--- START ---

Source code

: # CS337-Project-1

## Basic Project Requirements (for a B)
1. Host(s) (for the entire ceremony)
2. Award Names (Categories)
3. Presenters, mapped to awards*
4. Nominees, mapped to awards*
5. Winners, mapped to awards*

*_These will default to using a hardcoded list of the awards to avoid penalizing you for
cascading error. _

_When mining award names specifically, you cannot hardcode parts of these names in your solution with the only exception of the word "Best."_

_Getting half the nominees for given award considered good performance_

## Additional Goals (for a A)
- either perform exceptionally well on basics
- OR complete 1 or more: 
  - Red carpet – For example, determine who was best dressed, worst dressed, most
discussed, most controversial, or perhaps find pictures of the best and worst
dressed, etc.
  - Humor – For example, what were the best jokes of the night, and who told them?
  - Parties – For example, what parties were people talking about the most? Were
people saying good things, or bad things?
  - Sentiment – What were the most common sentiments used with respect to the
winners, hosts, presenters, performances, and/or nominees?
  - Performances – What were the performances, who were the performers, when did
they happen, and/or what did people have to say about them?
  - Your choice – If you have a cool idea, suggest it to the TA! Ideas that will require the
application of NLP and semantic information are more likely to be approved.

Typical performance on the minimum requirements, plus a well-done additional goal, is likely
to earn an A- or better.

--- END ---

Instructions to follow:
Exact copies of the lines from the one holding "application of NLP" through the last line above, and only those, make up the answer.

Solution:
application of NLP and semantic information are more likely to be approved.

Typical performance on the minimum requirements, plus a well-done additional goal, is likely
to earn an A- or better.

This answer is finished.